### [Required work]
All the lines below need retyping exactly, apart from the images.

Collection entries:
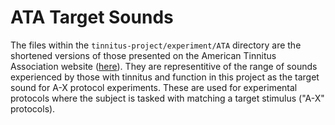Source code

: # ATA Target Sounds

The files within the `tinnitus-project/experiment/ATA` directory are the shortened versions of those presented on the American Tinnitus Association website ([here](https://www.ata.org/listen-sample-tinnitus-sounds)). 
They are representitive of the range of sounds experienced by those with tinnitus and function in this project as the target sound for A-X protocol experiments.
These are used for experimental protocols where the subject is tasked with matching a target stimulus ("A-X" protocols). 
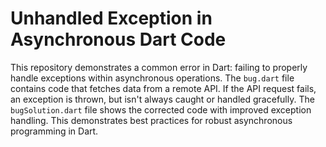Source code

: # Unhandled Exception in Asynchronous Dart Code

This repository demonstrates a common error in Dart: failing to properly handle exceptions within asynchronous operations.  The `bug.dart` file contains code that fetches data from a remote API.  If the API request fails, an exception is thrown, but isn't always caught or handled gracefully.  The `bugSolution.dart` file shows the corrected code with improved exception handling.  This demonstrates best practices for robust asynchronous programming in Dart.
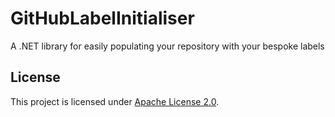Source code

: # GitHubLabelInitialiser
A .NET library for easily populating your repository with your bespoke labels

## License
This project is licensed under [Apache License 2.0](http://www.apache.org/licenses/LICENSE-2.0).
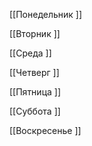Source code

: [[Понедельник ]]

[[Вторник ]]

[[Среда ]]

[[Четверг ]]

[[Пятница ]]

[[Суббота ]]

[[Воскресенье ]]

### [Solution for this task]
Source code

: # ATA Target Sounds

The files within the `tinnitus-project/experiment/ATA` directory are the shortened versions of those presented on the American Tinnitus Association website ([here](https://www.ata.org/listen-sample-tinnitus-sounds)). 
They are representitive of the range of sounds experienced by those with tinnitus and function in this project as the target sound for A-X protocol experiments.
These are used for experimental protocols where the subject is tasked with matching a target stimulus ("A-X" protocols). 
Source code

: # Unhandled Exception in Asynchronous Dart Code

This repository demonstrates a common error in Dart: failing to properly handle exceptions within asynchronous operations.  The `bug.dart` file contains code that fetches data from a remote API.  If the API request fails, an exception is thrown, but isn't always caught or handled gracefully.  The `bugSolution.dart` file shows the corrected code with improved exception handling.  This demonstrates best practices for robust asynchronous programming in Dart.
Source code

: # GitHubLabelInitialiser
A .NET library for easily populating your repository with your bespoke labels

## License
This project is licensed under [Apache License 2.0](http://www.apache.org/licenses/LICENSE-2.0).
Source code

: [[Понедельник ]]

[[Вторник ]]

[[Среда ]]

[[Четверг ]]

[[Пятница ]]

[[Суббота ]]

[[Воскресенье ]]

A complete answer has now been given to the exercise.